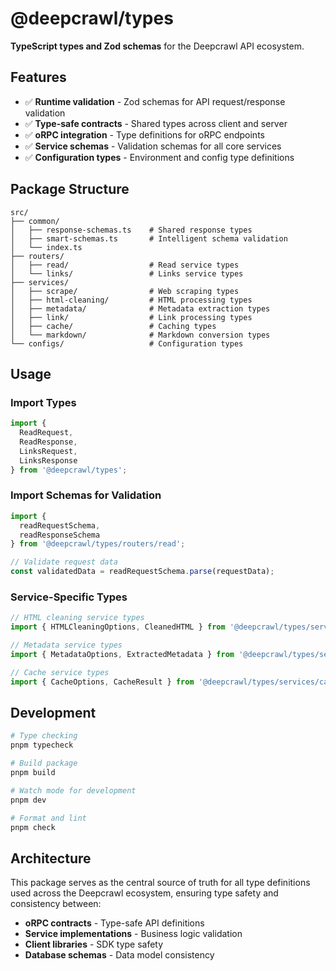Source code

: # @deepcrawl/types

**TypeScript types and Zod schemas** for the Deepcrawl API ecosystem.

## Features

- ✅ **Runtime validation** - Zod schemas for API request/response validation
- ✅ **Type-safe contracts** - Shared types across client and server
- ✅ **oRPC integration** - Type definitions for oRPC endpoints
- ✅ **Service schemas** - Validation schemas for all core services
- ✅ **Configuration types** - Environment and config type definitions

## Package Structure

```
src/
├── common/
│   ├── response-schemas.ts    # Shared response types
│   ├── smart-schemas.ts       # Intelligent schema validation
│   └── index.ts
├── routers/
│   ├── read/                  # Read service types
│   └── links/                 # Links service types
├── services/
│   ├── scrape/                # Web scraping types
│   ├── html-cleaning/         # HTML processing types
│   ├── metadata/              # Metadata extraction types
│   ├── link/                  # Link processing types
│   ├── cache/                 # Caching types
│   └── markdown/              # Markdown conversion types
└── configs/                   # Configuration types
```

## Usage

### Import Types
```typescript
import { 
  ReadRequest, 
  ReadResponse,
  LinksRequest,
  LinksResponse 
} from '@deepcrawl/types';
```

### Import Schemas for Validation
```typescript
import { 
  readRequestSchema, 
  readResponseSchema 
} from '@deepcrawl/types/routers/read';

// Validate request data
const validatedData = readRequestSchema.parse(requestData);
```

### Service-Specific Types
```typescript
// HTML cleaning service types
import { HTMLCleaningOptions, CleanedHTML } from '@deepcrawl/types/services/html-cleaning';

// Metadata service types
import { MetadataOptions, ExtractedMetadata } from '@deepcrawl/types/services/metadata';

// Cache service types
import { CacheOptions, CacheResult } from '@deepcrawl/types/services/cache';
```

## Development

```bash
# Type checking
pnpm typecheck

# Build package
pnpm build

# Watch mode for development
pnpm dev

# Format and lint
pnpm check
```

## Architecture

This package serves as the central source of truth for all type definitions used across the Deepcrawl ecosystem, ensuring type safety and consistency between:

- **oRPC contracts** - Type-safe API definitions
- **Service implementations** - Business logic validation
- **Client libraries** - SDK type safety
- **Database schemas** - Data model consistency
- - - - -
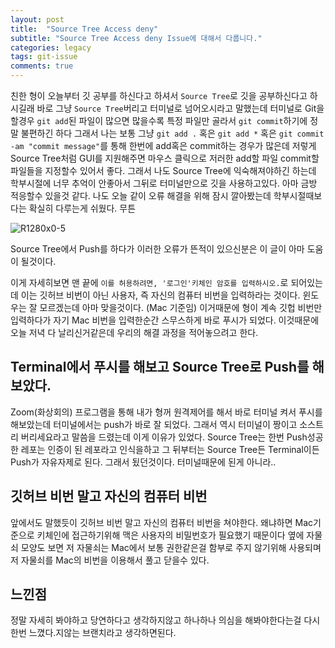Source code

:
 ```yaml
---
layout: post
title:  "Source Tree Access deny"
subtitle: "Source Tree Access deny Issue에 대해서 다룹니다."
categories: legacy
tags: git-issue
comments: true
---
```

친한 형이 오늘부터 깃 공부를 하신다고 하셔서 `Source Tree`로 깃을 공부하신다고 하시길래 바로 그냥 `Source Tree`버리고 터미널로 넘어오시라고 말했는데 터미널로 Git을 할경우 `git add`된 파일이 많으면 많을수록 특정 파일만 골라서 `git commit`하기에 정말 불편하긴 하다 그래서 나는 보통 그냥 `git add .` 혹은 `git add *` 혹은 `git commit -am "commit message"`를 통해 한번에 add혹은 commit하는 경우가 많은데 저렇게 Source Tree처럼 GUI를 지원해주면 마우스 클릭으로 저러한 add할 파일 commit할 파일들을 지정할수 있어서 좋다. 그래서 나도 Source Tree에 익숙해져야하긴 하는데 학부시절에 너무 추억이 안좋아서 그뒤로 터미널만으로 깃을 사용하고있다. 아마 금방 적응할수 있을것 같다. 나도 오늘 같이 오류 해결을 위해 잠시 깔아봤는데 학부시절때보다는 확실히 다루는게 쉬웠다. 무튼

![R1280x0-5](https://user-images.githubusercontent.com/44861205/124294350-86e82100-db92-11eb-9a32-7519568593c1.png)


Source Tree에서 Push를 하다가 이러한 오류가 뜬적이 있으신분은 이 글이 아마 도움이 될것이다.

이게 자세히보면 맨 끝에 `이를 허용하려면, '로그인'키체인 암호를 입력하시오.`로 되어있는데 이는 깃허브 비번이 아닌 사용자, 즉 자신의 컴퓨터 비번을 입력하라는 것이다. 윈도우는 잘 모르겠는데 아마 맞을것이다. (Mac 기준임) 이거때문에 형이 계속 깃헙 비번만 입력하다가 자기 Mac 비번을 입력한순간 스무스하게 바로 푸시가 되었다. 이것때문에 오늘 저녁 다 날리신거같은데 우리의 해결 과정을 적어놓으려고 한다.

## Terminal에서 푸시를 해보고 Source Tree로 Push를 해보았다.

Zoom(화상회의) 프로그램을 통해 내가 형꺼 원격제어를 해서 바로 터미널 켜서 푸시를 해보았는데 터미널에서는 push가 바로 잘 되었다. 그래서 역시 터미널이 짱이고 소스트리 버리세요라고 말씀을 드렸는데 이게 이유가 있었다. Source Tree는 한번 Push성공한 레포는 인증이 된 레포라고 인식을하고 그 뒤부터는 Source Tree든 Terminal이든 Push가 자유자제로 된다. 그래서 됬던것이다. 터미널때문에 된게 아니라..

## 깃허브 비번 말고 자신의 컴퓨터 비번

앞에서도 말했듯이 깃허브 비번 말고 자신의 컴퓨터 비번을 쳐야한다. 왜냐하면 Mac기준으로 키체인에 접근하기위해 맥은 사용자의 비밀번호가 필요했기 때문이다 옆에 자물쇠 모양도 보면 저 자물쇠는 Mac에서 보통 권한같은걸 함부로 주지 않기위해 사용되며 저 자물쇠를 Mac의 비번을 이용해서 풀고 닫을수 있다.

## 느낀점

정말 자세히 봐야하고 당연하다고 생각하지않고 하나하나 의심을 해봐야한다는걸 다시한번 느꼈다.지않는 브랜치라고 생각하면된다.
- - - - -
* _What to do_
Work out how many lines in this data contain "definitions". Only that number should be given.

* _Exercise response_
4